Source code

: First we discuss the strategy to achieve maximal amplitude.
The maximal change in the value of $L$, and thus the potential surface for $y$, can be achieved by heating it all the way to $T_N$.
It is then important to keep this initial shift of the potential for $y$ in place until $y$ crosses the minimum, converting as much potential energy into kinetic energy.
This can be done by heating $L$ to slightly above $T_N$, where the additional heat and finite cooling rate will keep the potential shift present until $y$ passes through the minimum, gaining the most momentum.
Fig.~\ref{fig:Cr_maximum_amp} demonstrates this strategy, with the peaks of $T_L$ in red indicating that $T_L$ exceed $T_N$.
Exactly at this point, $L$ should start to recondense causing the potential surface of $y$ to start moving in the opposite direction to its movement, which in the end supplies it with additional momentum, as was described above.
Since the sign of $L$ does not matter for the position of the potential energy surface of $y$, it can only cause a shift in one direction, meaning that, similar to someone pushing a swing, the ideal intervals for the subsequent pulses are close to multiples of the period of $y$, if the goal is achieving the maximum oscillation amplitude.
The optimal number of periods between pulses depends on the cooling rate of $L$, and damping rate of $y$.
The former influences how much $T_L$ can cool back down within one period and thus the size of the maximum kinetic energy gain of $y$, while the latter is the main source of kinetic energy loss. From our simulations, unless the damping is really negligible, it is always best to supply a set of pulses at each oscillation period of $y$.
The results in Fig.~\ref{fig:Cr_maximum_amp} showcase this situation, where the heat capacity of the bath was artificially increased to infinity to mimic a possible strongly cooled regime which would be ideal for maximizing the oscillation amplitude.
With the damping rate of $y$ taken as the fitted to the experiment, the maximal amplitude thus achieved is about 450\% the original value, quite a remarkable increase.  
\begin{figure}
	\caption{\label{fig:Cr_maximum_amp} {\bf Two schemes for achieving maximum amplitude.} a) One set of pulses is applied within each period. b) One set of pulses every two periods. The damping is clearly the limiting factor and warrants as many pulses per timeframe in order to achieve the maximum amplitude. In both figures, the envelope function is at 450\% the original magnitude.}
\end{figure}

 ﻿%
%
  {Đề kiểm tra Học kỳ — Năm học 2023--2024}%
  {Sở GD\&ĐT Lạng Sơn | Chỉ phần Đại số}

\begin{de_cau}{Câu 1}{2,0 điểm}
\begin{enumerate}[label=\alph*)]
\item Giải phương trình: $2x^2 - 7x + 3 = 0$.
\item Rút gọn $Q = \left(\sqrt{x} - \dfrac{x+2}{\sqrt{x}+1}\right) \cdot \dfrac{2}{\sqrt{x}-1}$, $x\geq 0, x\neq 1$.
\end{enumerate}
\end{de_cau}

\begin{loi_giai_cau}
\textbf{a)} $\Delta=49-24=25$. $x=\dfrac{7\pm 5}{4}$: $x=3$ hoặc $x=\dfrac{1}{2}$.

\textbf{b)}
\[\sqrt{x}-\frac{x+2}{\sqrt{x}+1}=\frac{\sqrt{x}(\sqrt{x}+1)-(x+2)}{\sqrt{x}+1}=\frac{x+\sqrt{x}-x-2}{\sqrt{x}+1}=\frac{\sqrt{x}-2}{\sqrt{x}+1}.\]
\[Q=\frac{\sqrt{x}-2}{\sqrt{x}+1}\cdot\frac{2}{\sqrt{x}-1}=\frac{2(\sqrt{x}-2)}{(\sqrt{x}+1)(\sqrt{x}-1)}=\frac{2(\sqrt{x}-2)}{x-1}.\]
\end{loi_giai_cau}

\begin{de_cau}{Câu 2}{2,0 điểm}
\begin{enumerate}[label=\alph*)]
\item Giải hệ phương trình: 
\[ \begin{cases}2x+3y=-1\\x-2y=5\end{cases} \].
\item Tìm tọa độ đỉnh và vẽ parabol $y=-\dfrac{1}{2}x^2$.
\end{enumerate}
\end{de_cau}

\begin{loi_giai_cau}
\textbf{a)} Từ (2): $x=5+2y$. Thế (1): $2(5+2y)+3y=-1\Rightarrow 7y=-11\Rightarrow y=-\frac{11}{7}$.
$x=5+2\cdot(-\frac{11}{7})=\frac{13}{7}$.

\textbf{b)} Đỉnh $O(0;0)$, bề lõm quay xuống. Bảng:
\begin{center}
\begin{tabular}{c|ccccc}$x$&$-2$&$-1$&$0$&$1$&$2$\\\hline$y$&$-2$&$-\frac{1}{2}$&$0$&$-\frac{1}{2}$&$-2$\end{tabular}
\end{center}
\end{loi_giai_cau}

•••

WHAT TO PRODUCE:
Your answer should be the full set of records, printed exactly.

RESPONSE TO THIS TASK:
Source code

: First we discuss the strategy to achieve maximal amplitude.
The maximal change in the value of $L$, and thus the potential surface for $y$, can be achieved by heating it all the way to $T_N$.
It is then important to keep this initial shift of the potential for $y$ in place until $y$ crosses the minimum, converting as much potential energy into kinetic energy.
This can be done by heating $L$ to slightly above $T_N$, where the additional heat and finite cooling rate will keep the potential shift present until $y$ passes through the minimum, gaining the most momentum.
Fig.~\ref{fig:Cr_maximum_amp} demonstrates this strategy, with the peaks of $T_L$ in red indicating that $T_L$ exceed $T_N$.
Exactly at this point, $L$ should start to recondense causing the potential surface of $y$ to start moving in the opposite direction to its movement, which in the end supplies it with additional momentum, as was described above.
Since the sign of $L$ does not matter for the position of the potential energy surface of $y$, it can only cause a shift in one direction, meaning that, similar to someone pushing a swing, the ideal intervals for the subsequent pulses are close to multiples of the period of $y$, if the goal is achieving the maximum oscillation amplitude.
The optimal number of periods between pulses depends on the cooling rate of $L$, and damping rate of $y$.
The former influences how much $T_L$ can cool back down within one period and thus the size of the maximum kinetic energy gain of $y$, while the latter is the main source of kinetic energy loss. From our simulations, unless the damping is really negligible, it is always best to supply a set of pulses at each oscillation period of $y$.
The results in Fig.~\ref{fig:Cr_maximum_amp} showcase this situation, where the heat capacity of the bath was artificially increased to infinity to mimic a possible strongly cooled regime which would be ideal for maximizing the oscillation amplitude.
With the damping rate of $y$ taken as the fitted to the experiment, the maximal amplitude thus achieved is about 450\% the original value, quite a remarkable increase.  
\begin{figure}
	\caption{\label{fig:Cr_maximum_amp} {\bf Two schemes for achieving maximum amplitude.} a) One set of pulses is applied within each period. b) One set of pulses every two periods. The damping is clearly the limiting factor and warrants as many pulses per timeframe in order to achieve the maximum amplitude. In both figures, the envelope function is at 450\% the original magnitude.}
\end{figure}

 ﻿%
%
  {Đề kiểm tra Học kỳ — Năm học 2023--2024}%
  {Sở GD\&ĐT Lạng Sơn | Chỉ phần Đại số}

\begin{de_cau}{Câu 1}{2,0 điểm}
\begin{enumerate}[label=\alph*)]
\item Giải phương trình: $2x^2 - 7x + 3 = 0$.
\item Rút gọn $Q = \left(\sqrt{x} - \dfrac{x+2}{\sqrt{x}+1}\right) \cdot \dfrac{2}{\sqrt{x}-1}$, $x\geq 0, x\neq 1$.
\end{enumerate}
\end{de_cau}

\begin{loi_giai_cau}
\textbf{a)} $\Delta=49-24=25$. $x=\dfrac{7\pm 5}{4}$: $x=3$ hoặc $x=\dfrac{1}{2}$.

\textbf{b)}
\[\sqrt{x}-\frac{x+2}{\sqrt{x}+1}=\frac{\sqrt{x}(\sqrt{x}+1)-(x+2)}{\sqrt{x}+1}=\frac{x+\sqrt{x}-x-2}{\sqrt{x}+1}=\frac{\sqrt{x}-2}{\sqrt{x}+1}.\]
\[Q=\frac{\sqrt{x}-2}{\sqrt{x}+1}\cdot\frac{2}{\sqrt{x}-1}=\frac{2(\sqrt{x}-2)}{(\sqrt{x}+1)(\sqrt{x}-1)}=\frac{2(\sqrt{x}-2)}{x-1}.\]
\end{loi_giai_cau}

\begin{de_cau}{Câu 2}{2,0 điểm}
\begin{enumerate}[label=\alph*)]
\item Giải hệ phương trình: 
\[ \begin{cases}2x+3y=-1\\x-2y=5\end{cases} \].
\item Tìm tọa độ đỉnh và vẽ parabol $y=-\dfrac{1}{2}x^2$.
\end{enumerate}
\end{de_cau}

\begin{loi_giai_cau}
\textbf{a)} Từ (2): $x=5+2y$. Thế (1): $2(5+2y)+3y=-1\Rightarrow 7y=-11\Rightarrow y=-\frac{11}{7}$.
$x=5+2\cdot(-\frac{11}{7})=\frac{13}{7}$.

\textbf{b)} Đỉnh $O(0;0)$, bề lõm quay xuống. Bảng:
\begin{center}
\begin{tabular}{c|ccccc}$x$&$-2$&$-1$&$0$&$1$&$2$\\\hline$y$&$-2$&$-\frac{1}{2}$&$0$&$-\frac{1}{2}$&$-2$\end{tabular}
\end{center}
\end{loi_giai_cau}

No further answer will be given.